» Instructions for the task:
Please retype every record exactly as it appears, omitting the pictures.

Pictures paired with source code:
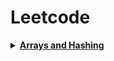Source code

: # Leetcode

<details>
<summary><b><a href="https://github.com/8366888C/Leetcode/tree/main/Arrays%20and%20Hashing">Arrays and Hashing</a></b></summary>
&nbsp;&nbsp;&nbsp;&nbsp;<a href="https://github.com/8366888C/Leetcode/blob/main/Arrays%20and%20Hashing/217.%20Contains%20Duplicate">217. Contains Duplicate</a>
</details>
<div align="center">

» Finished task:
Source code

: # Leetcode

<details>
<summary><b><a href="https://github.com/8366888C/Leetcode/tree/main/Arrays%20and%20Hashing">Arrays and Hashing</a></b></summary>
&nbsp;&nbsp;&nbsp;&nbsp;<a href="https://github.com/8366888C/Leetcode/blob/main/Arrays%20and%20Hashing/217.%20Contains%20Duplicate">217. Contains Duplicate</a>
</details>
<div align="center">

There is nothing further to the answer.